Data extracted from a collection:
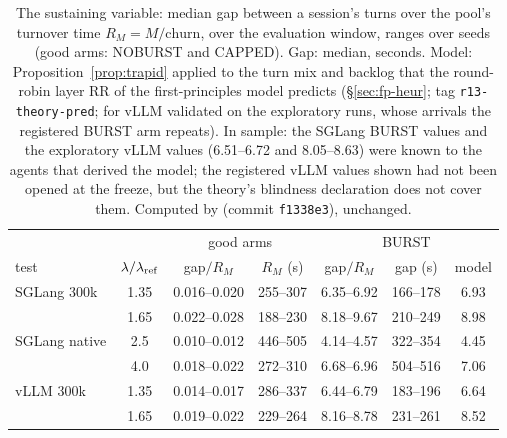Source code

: \begin{table}[t]
\centering\footnotesize
\caption{The sustaining variable: median gap between a session's turns over the pool's turnover time $R_M=M/\text{churn}$, over the evaluation window, ranges over seeds (good arms: NOBURST and CAPPED). Gap: median, seconds. Model: Proposition~\ref{prop:trapid} applied to the turn mix and backlog that the round-robin layer RR of the first-principles model predicts (\S\ref{sec:fp-heur}; tag \texttt{r13-theory-pred}; for vLLM validated on the exploratory runs, whose arrivals the registered BURST arm repeats). In sample: the SGLang BURST values and the exploratory vLLM values (6.51--6.72 and 8.05--8.63) were known to the agents that derived the model; the registered vLLM values shown had not been opened at the freeze, but the theory's blindness declaration does not cover them. Computed by  (commit \texttt{f1338e3}), unchanged.}\label{tab:gapR}
\setlength{\tabcolsep}{2pt}
\begin{tabular}{@{}l c c c c c c@{}}
\toprule
 & & \multicolumn{2}{c}{good arms} & \multicolumn{3}{c}{BURST}\\
test & $\lambda/\lref$ & gap$/R_M$ & $R_M$ (s) & gap$/R_M$ & gap (s) & model\\
\midrule
SGLang 300k & 1.35 & 0.016--0.020 & 255--307 & 6.35--6.92 & 166--178 & 6.93\\
            & 1.65 & 0.022--0.028 & 188--230 & 8.18--9.67 & 210--249 & 8.98\\
SGLang native & 2.5 & 0.010--0.012 & 446--505 & 4.14--4.57 & 322--354 & 4.45\\
            & 4.0 & 0.018--0.022 & 272--310 & 6.68--6.96 & 504--516 & 7.06\\
vLLM 300k   & 1.35 & 0.014--0.017 & 286--337 & 6.44--6.79 & 183--196 & 6.64\\
            & 1.65 & 0.019--0.022 & 229--264 & 8.16--8.78 & 231--261 & 8.52\\
\bottomrule
\end{tabular}
\end{table}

**What is needed:** Filter the entries above down to the lines that hold the word "begin", and copy those lines.

**Result of this exercise:**
: \begin{table}[t]
\begin{tabular}{@{}l c c c c c c@{}}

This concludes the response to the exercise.